> Listed entries:
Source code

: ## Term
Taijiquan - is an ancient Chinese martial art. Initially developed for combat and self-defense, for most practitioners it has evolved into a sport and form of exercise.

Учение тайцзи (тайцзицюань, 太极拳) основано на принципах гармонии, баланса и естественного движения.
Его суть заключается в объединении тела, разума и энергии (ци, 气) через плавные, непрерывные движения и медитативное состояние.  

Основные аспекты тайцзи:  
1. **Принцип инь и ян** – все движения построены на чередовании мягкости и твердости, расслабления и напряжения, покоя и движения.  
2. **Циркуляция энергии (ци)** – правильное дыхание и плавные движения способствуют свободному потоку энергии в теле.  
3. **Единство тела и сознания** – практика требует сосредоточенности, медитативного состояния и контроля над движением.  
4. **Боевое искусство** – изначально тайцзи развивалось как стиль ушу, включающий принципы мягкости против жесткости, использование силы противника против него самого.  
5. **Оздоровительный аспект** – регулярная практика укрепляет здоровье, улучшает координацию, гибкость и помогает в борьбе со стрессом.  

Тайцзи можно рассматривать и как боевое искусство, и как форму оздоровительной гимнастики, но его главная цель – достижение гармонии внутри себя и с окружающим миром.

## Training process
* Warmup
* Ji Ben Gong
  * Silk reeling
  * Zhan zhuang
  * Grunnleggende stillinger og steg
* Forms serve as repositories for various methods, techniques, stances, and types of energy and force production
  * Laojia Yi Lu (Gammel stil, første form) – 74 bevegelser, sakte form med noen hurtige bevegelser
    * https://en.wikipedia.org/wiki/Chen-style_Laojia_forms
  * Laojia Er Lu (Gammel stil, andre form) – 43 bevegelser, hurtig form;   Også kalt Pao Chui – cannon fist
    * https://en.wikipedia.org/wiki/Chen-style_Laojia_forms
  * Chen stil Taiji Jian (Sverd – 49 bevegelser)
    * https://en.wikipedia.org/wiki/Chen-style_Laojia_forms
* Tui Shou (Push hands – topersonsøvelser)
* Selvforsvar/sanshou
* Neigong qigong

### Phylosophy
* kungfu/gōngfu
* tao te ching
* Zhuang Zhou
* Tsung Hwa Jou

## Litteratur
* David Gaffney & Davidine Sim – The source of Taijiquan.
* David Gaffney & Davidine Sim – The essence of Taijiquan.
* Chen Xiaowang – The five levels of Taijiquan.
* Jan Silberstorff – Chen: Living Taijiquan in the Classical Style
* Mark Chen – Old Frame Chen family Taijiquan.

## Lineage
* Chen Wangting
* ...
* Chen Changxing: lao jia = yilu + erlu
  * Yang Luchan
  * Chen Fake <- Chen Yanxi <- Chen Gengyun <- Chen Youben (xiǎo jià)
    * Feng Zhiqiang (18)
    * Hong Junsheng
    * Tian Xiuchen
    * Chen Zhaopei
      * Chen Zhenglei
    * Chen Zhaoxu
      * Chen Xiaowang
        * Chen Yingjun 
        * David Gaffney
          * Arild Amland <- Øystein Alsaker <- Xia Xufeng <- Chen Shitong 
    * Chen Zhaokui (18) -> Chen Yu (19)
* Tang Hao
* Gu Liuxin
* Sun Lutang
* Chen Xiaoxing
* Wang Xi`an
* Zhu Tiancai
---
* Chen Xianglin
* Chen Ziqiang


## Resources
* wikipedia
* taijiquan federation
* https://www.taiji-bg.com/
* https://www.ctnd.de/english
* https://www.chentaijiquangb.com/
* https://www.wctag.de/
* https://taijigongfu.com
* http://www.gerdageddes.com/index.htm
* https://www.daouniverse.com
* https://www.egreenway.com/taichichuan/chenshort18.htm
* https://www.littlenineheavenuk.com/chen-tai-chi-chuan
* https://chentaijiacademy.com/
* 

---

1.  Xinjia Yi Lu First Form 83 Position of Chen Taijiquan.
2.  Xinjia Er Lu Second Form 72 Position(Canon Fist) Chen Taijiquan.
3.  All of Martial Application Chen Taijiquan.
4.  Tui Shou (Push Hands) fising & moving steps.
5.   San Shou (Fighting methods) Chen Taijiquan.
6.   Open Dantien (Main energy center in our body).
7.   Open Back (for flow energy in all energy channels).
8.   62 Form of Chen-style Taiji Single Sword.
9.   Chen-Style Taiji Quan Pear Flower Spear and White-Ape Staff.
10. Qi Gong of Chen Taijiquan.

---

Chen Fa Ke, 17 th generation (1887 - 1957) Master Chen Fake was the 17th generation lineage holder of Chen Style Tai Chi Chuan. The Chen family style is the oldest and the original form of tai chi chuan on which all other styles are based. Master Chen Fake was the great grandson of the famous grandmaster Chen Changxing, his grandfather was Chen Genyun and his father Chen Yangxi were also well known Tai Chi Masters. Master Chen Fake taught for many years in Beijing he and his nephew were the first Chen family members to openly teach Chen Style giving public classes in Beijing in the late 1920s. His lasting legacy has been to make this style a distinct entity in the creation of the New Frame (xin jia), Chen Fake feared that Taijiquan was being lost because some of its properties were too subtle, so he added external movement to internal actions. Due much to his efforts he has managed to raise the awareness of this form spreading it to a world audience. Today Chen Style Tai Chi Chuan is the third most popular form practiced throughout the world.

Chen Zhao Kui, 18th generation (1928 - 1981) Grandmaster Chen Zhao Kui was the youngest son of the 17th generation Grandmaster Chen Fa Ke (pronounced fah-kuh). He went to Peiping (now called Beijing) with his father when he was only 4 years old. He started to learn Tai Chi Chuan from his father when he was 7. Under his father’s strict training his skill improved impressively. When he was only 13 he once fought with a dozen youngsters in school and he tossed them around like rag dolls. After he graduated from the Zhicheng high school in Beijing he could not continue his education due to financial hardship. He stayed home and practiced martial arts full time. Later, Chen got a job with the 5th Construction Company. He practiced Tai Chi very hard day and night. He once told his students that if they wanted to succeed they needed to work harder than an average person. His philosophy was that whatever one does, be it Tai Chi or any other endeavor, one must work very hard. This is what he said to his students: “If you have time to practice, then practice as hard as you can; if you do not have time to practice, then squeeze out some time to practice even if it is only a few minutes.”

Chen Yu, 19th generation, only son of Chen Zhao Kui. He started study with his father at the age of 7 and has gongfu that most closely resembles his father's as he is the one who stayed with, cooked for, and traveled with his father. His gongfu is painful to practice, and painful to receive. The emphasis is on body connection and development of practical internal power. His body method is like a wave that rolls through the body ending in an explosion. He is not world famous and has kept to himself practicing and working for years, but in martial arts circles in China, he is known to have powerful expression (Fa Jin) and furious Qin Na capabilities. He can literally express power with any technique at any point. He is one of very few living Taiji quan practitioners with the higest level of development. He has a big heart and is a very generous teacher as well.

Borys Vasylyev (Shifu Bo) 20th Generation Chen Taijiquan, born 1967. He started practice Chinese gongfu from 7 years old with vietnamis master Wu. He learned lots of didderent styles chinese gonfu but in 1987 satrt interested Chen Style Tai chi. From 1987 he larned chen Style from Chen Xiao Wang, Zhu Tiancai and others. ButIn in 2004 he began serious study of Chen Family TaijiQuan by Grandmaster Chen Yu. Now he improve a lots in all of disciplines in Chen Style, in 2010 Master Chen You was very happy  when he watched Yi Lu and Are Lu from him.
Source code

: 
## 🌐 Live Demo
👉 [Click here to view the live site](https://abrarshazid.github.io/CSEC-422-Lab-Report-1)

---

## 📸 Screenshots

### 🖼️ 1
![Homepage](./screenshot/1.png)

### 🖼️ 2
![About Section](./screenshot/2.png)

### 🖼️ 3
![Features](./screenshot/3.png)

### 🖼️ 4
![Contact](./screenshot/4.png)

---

> Work order: Extract, from the material above, each line holding the word "David".

> Task result:
* David Gaffney & Davidine Sim – The source of Taijiquan.
* David Gaffney & Davidine Sim – The essence of Taijiquan.
        * David Gaffney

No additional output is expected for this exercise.